MRR Calculator
Calculate Monthly Recurring Revenue from subscription tiers, user counts, and churn. Enter values for instant results with step-by-step formulas.
Calculator
Adjust values & calculateRevenue by Tier
Revenue Distribution
Formula
Monthly Recurring Revenue is the sum of all tier-level revenues. ARR annualizes this figure. ARPU shows the average revenue contribution per customer across all tiers.
Last reviewed: December 2025
Worked Examples
Example 1: Early-stage SaaS
Example 2: Enterprise SaaS with free tier
Background & Theory
The MRR Calculator applies the following established principles and formulas. Large language models process text by breaking it into tokens, sub-word units produced by algorithms such as byte-pair encoding. In English, one token approximates four characters or three-quarters of a word on average, though this ratio varies considerably across languages and code. A 1000-word document typically requires around 1300 to 1500 tokens. Token count drives both context window constraints and inference billing, making accurate estimation essential for budgeting API usage. The capability of a neural network scales primarily with its parameter count. Parameters are the numerical weights adjusted during training via gradient descent. GPT-3 contains 175 billion parameters; larger models in the trillion-parameter range require correspondingly greater compute and memory. Training compute is measured in floating-point operations (FLOPs): the Chinchilla scaling laws derived by Hoffmann et al. in 2022 show that optimal training allocates roughly 20 tokens per parameter, meaning a 70B-parameter model benefits from approximately 1.4 trillion training tokens. Inference latency depends on model size, hardware, and batching strategy. Running a 7B-parameter model in FP16 precision requires roughly 14 GB of GPU VRAM (2 bytes per parameter), while INT8 quantisation halves this to around 7 GB with modest quality loss, and INT4 reduces it to approximately 3.5 GB. This quantisation trade-off between memory, speed, and accuracy is central to deploying models on consumer hardware. Perplexity measures how surprised a language model is by a given text corpus; lower perplexity indicates better predictive accuracy. Embedding dimensions determine the size of the dense vector representations used to encode semantic meaning.
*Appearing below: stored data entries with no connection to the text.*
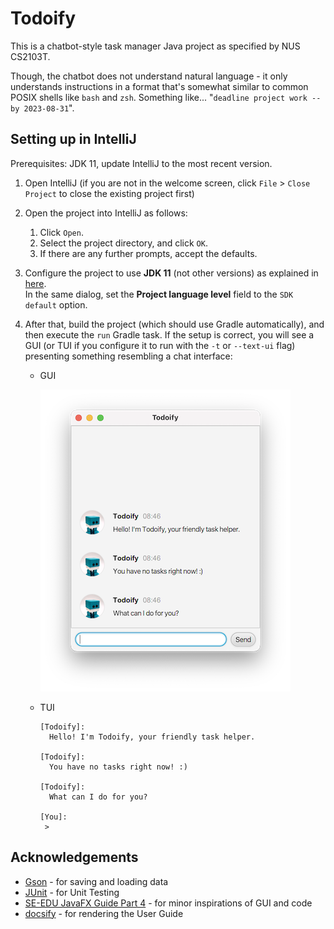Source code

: # Todoify

This is a chatbot-style task manager Java project as specified by NUS CS2103T.

Though, the chatbot does not understand natural language - it only understands instructions in a format that's somewhat similar to common POSIX shells like `bash` and `zsh`. Something like... "`deadline project work --by 2023-08-31`".

## Setting up in IntelliJ

Prerequisites: JDK 11, update IntelliJ to the most recent version.

1. Open IntelliJ (if you are not in the welcome screen, click `File` > `Close Project` to close the existing project first)
2. Open the project into IntelliJ as follows:
   1. Click `Open`.
   2. Select the project directory, and click `OK`.
   3. If there are any further prompts, accept the defaults.
2. Configure the project to use **JDK 11** (not other versions) as explained in [here](https://www.jetbrains.com/help/idea/sdk.html#set-up-jdk).<br>
   In the same dialog, set the **Project language level** field to the `SDK default` option.
3. After that, build the project (which should use Gradle automatically), and then execute the `run` Gradle task. If the setup is correct, you will see a GUI (or TUI if you configure it to run with the `-t` or `--text-ui` flag) presenting something resembling a chat interface:

   - GUI

      ![](docs/first-launch.png)

   - TUI

      ```
      [Todoify]:
        Hello! I'm Todoify, your friendly task helper.

      [Todoify]:
        You have no tasks right now! :)

      [Todoify]:
        What can I do for you?

      [You]:
       > 
      ```

## Acknowledgements

- [Gson](https://github.com/google/gson) - for saving and loading data
- [JUnit](https://junit.org/) - for Unit Testing
- [SE-EDU JavaFX Guide Part 4](https://se-education.org/guides/tutorials/javaFxPart4.html) - for minor inspirations of GUI and code
- [docsify](https://docsify.js.org/) - for rendering the User Guide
Models like OpenAI's text-embedding-ada-002 produce 1536-dimensional vectors, while compact models may use 384 dimensions. Context window size defines the maximum token span a model can attend to in a single forward pass. Extending context windows from 4K to 128K tokens enables document-scale reasoning but substantially increases memory requirements, as the attention mechanism scales quadratically with sequence length without architectural modifications such as flash attention.
History
The history behind the MRR Calculator traces back through the following developments. The mathematical neuron model published by Warren McCulloch and Walter Pitts in 1943 first proposed that logical functions could be computed by networks of simple threshold units, planting the seed of neural computation. Frank Rosenblatt's Perceptron, introduced in 1957 and implemented in custom hardware by 1960, could learn linear classifiers from examples and generated enormous public excitement before Marvin Minsky and Seymour Papert's 1969 book rigorously analysed its fundamental limitations, demonstrating it could not learn the simple XOR function. The first AI winter, roughly 1974 to 1980, followed as funding agencies in the US and UK grew disillusioned with unrealised promises. A second wave of interest during the 1980s produced rule-based expert systems deployed in medicine and finance, and saw the re-derivation of backpropagation by Rumelhart, Hinton, and Williams in 1986, making it practical to train multi-layer networks on real problems. A second winter from 1987 to 1993 followed as expert systems proved brittle and hardware remained insufficient for genuine deep learning. The deep learning revival crystallised at the ImageNet Large Scale Visual Recognition Challenge in 2012, when Alex Krizhevsky's convolutional network AlexNet slashed the top-5 error rate by nearly 11 percentage points compared to the prior year's winner. This demonstrated that deep networks trained on GPUs with large labelled datasets could achieve human-competitive image recognition. Subsequent years saw rapid advances in recurrent networks, sequence-to-sequence models, and the attention mechanism, culminating in the transformer architecture introduced by Vaswani et al. in 2017. OpenAI released GPT-1 in 2018, demonstrating that unsupervised pre-training on large text corpora followed by task-specific fine-tuning could transfer knowledge broadly across language tasks. GPT-2 in 2019 demonstrated surprisingly fluent long-form text generation. GPT-3 in 2020, with 175 billion parameters, showed that scale alone could unlock few-shot learning. Kaplan et al.'s 2020 scaling laws paper provided the theoretical grounding. ChatGPT launched in November 2022, reaching one million users within five days and igniting mainstream global awareness of large language models.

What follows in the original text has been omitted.